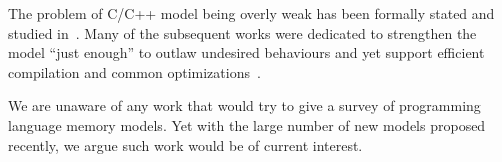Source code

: The problem of C/C++ model being overly weak  has 
been formally stated and studied in~\cite{Batty-al:ESOP15}.
Many of the subsequent works were dedicated 
to strengthen the model ``just enough'' to outlaw undesired behaviours
and yet support efficient compilation and 
common optimizations~\cite{Jeffrey-Riely:LICS16, PichonPharabod-Sewell:POPL16, 
Podkopaev-al:CoRR16, Kang-al:POPL17, Chakraborty-Vafeiadis:POPL19, 
Paviotti-el:ESOP20, Lee-el:PLDI20}. 

We are unaware of any work that would try to give 
a survey of programming language memory models.
Yet with the large number of new models proposed recently,
we argue such work would be of current interest.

####

■ **EXERCISE GOAL**: Write out the lines from the one containing "We are unaware" through the last line of the records above. Include both of those lines and nothing else.

■ **TASK SOLUTION**:
We are unaware of any work that would try to give 
a survey of programming language memory models.
Yet with the large number of new models proposed recently,
we argue such work would be of current interest.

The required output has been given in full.